As I discussed earlier this year, Onyx is in a unique position with 3 commercial assets and a royalty stake in a promising late stage assets (Pfizer’s [PFE] palbociclib). It is clear that for a company like Amgen, Kyprolis represents the most attractive asset as the drug is expected to grow rapidly in the coming years and Onyx has global (Ex Japan) rights for the drug. Kyprolis’ current run rate is ~$250M and is expected to be a $1.5-$2B drug by 2018 providing positive readouts from 3 pivotal trials.

For Amgen, Kyprolis is a perfect fit given its attempts to branch out from supportive care hematological treatments to therapeutic hematology. In 2011, Amgen acquired Micromet for its lead agent blinatumomab for ALL which is expected to reach the market next year. To date, Amgen has been unsuccessful in introducing new cancer therapies and despite some positive phase III readouts for 2 programs (T-Vec and trebananib), the market is skeptic about their value.

Amgen’s initial bid is likely to encourage other bidders to try and acquire Onyx. This dynamic typically leads to a slightly higher price tag, which, is predicted to be in the $140-150 range ($12B valuation) based on a flurry of analyst reports. Even assuming Kyprolis is approved for earlier lines of multiple myeloma and factoring in a better than expected launch for Stivarga, a valuation of $12B (including ~$7 per share cash position) looks like a good offer.

Synta – Good news, bad news

Following the sharp decline in Synta’s (SNTA) shares, it was encouraging to see insider buying including almost 3 million shares that were bought by board member Bruce Kovner and 50 thousand shares bought by the CEO, Safi Bahcall. This does not guarantee anything but when insiders buy shares it usually means they think the price is attractive.

Last week, Jefferies’ Thomas Wei issued a note with several interesting observations following a meeting with Synta’s management. With respect to the phase II (GALAXI-1) results, he brought up geographic imbalances between the two arms as a possible explanation for the “diminishing” survival benefit.  The control arm had a higher proportion of patients from eastern geographies, who appeared to be less advanced than patients in western geographies (survival of 8-10 vs. 5 months for the 2 groups respectively). In the ongoing phase III, the two arms will be geographically balanced.

As I discussed on last month’s post, the most reliable finding is always a straightforward ITT (intent-to- treat) analysis, which is clean and unbiased. ITT analysis of GALAXI-1 showed a clear survival trend on the verge of statistical significance as well as a statistically significant PFS benefit. If replicated in the ongoing phase III, ganetespib’s survival benefit will resemble that of Avastin (see figure below). This assumes no impact from Synta’s decision to limit enrollment in the phase III to patients with less aggressive disease who appeared to derive a more substantial benefit in the phase II.

ganetespib vs. AvastinCross trial comparison between GALAXI-1 and Avastin’s label

2 additional points from the report are a complete response from the company’s ongoing triple-negative breast cancer trial (we already know there is another PR in that trial) and a forthcoming licensing deal in Asia.

On the bad news front – It appears that ganetespib is not potent enough as a single agent in ALK-mutated lung cancer.
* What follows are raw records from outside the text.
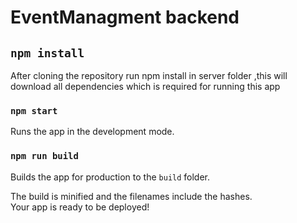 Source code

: # EventManagment backend


## `npm install`
After cloning the repository run npm install in server folder ,this will download all dependencies which is required for running this app

### `npm start`

Runs the app in the development mode.<br>


### `npm run build`

Builds the app for production to the `build` folder.<br>

The build is minified and the filenames include the hashes.<br>
Your app is ready to be deployed! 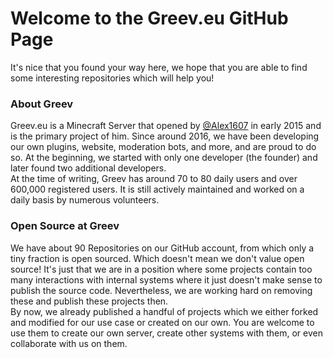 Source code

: # Welcome to the Greev.eu GitHub Page 

It's nice that you found your way here, we hope that you are able to find some interesting repositories which will help you!  

### About Greev
Greev.eu is a Minecraft Server that opened by [@Alex1607](https://github.com/Alex1607) in early 2015  and is the primary project of him. Since around 2016, we have been developing our own plugins, website, moderation bots, and more, and are proud to do so. At the beginning, we started with only one developer (the founder) and later found two additional developers.  
At the time of writing, Greev has around 70 to 80 daily users and over 600,000 registered users. It is still actively maintained and worked on a daily basis by numerous volunteers.

### Open Source at Greev
We have about 90 Repositories on our GitHub account, from which only a tiny fraction is open sourced. Which doesn't mean we don't value open source! It's just that we are in a position where some projects contain too many interactions with internal systems where it just doesn't make sense to publish the source code. Nevertheless, we are working hard on removing these and publish these projects then.  
By now, we already published a handful of projects which we either forked and modified for our use case or created on our own. You are welcome to use them to create our own server, create other systems with them, or even collaborate with us on them.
Although no results have been published from an ongoing monotherapy phase II, I conclude this based on: (i) the company’s decision to develop ganetespib only in combination regimens and (ii) the fact that read out from the CHIARA  trial (1st line ALK+) is no longer listed on the clinical milestones slide in Synta’s presentation. Importantly, ganetespib still has value as an add-on to ALK inhibitors, which is being evaluated in an investigator-sponsored trial.

Portfolio update

We are selling a third of our position in Celldex (CLDX). I am still bullish on the company’s phase III programs but this looks like a good opportunity to lock in some profit (660%) as well as minimize exposure to a single position that accounted for over 10% of the entire portfolio.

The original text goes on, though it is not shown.